▶ [Problem requirements] Go over the records and count each line that has the string "hline". Give the number and nothing else.

[Records excerpted from a collection]
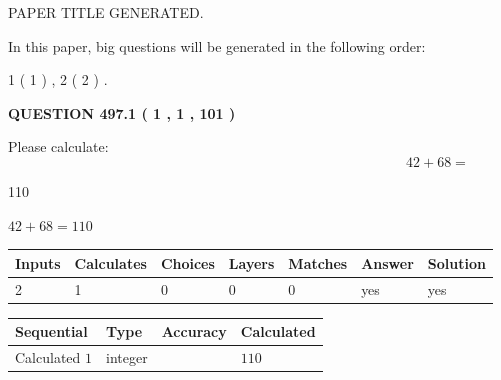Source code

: \documentclass[12pt]{article}
\begin{document}
   
 PAPER TITLE GENERATED.
   
   
   
\vspace{0.2in}
   
In this paper, big questions will be generated in the following order: 
   
   
   1 ( 1 )
 ,
   2 ( 2 )
 .
  
\vspace{0.2in}
  
{\textbf{\Large{QUESTION
497.1 
 ( 1 , 1 , 101 )
}}}
  
  
 
Please calculate:
\begin{equation}
42 +  %
68 = \nonumber
\end{equation}
 
 
 
\noindent{}
 
 

110
 
 
\noindent{}
 
 

 
 
 
\noindent{}
 
 

$ %
42 +  %
68=   %
110$
 
 
\noindent{}
 
 

 
   
   
   
   
\noindent\begin{tabular}{|l|l|l|l|l|l|l|}
 \hline
Inputs & Calculates & Choices & Layers & Matches & Answer & Solution \\ \hline
 2  & 
 1  & 
 0
  & 
 0  & 
 0  & 
  yes & 
  yes 
  \\ \hline
 \end{tabular}
   
   
   
   
\noindent{}
   
   
  
  
\noindent\begin{tabular}{|l|l|l|l|}
\hline
 Sequential & Type & Accuracy & Calculated \\ 
\hline
 
 
  Calculated $  1 $ & integer &  & 
  $ 110 $ 
 \\  \hline  
 \end{tabular}
   
\end{document}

▶ [Written response] 6